##### GIVEN DATA #####
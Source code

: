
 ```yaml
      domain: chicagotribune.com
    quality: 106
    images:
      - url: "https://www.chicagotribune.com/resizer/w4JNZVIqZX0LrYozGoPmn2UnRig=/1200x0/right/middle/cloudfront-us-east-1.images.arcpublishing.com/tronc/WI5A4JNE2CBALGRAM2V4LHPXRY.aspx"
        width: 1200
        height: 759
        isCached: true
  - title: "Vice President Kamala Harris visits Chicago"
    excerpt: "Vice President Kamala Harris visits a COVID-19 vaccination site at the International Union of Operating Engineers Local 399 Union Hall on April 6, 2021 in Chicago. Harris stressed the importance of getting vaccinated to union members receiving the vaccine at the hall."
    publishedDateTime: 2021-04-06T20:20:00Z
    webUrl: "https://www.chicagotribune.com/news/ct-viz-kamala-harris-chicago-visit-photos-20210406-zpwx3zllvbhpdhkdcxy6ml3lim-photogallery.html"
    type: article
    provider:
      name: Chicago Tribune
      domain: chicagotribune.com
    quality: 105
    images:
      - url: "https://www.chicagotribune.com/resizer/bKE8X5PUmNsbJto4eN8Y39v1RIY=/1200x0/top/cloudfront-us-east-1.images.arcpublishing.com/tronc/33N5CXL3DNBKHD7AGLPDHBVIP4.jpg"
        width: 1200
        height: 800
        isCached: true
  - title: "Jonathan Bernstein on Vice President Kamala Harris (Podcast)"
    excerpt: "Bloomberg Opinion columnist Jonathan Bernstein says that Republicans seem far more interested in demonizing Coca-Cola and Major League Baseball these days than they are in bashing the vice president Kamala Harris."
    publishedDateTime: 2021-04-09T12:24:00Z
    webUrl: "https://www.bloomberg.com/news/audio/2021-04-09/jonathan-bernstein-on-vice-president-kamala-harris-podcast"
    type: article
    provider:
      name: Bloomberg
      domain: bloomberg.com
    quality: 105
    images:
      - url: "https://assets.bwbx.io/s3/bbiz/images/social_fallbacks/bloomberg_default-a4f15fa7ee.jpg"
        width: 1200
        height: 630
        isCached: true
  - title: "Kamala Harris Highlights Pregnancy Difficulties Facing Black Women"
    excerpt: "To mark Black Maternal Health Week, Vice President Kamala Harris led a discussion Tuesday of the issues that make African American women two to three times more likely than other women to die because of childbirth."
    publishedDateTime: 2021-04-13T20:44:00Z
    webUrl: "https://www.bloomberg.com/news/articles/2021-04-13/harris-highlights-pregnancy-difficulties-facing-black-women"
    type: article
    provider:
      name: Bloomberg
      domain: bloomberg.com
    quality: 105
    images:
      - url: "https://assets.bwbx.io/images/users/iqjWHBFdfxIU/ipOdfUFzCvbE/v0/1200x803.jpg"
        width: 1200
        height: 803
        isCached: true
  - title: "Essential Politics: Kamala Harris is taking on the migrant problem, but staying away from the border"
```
#####
▶ TASK GOAL
The full listing must be retyped exactly as it stands.

▶ EXERCISE RESULT
Source code

:
 ```yaml
      domain: chicagotribune.com
    quality: 106
    images:
      - url: "https://www.chicagotribune.com/resizer/w4JNZVIqZX0LrYozGoPmn2UnRig=/1200x0/right/middle/cloudfront-us-east-1.images.arcpublishing.com/tronc/WI5A4JNE2CBALGRAM2V4LHPXRY.aspx"
        width: 1200
        height: 759
        isCached: true
  - title: "Vice President Kamala Harris visits Chicago"
    excerpt: "Vice President Kamala Harris visits a COVID-19 vaccination site at the International Union of Operating Engineers Local 399 Union Hall on April 6, 2021 in Chicago. Harris stressed the importance of getting vaccinated to union members receiving the vaccine at the hall."
    publishedDateTime: 2021-04-06T20:20:00Z
    webUrl: "https://www.chicagotribune.com/news/ct-viz-kamala-harris-chicago-visit-photos-20210406-zpwx3zllvbhpdhkdcxy6ml3lim-photogallery.html"
    type: article
    provider:
      name: Chicago Tribune
      domain: chicagotribune.com
    quality: 105
    images:
      - url: "https://www.chicagotribune.com/resizer/bKE8X5PUmNsbJto4eN8Y39v1RIY=/1200x0/top/cloudfront-us-east-1.images.arcpublishing.com/tronc/33N5CXL3DNBKHD7AGLPDHBVIP4.jpg"
        width: 1200
        height: 800
        isCached: true
  - title: "Jonathan Bernstein on Vice President Kamala Harris (Podcast)"
    excerpt: "Bloomberg Opinion columnist Jonathan Bernstein says that Republicans seem far more interested in demonizing Coca-Cola and Major League Baseball these days than they are in bashing the vice president Kamala Harris."
    publishedDateTime: 2021-04-09T12:24:00Z
    webUrl: "https://www.bloomberg.com/news/audio/2021-04-09/jonathan-bernstein-on-vice-president-kamala-harris-podcast"
    type: article
    provider:
      name: Bloomberg
      domain: bloomberg.com
    quality: 105
    images:
      - url: "https://assets.bwbx.io/s3/bbiz/images/social_fallbacks/bloomberg_default-a4f15fa7ee.jpg"
        width: 1200
        height: 630
        isCached: true
  - title: "Kamala Harris Highlights Pregnancy Difficulties Facing Black Women"
    excerpt: "To mark Black Maternal Health Week, Vice President Kamala Harris led a discussion Tuesday of the issues that make African American women two to three times more likely than other women to die because of childbirth."
    publishedDateTime: 2021-04-13T20:44:00Z
    webUrl: "https://www.bloomberg.com/news/articles/2021-04-13/harris-highlights-pregnancy-difficulties-facing-black-women"
    type: article
    provider:
      name: Bloomberg
      domain: bloomberg.com
    quality: 105
    images:
      - url: "https://assets.bwbx.io/images/users/iqjWHBFdfxIU/ipOdfUFzCvbE/v0/1200x803.jpg"
        width: 1200
        height: 803
        isCached: true
  - title: "Essential Politics: Kamala Harris is taking on the migrant problem, but staying away from the border"
```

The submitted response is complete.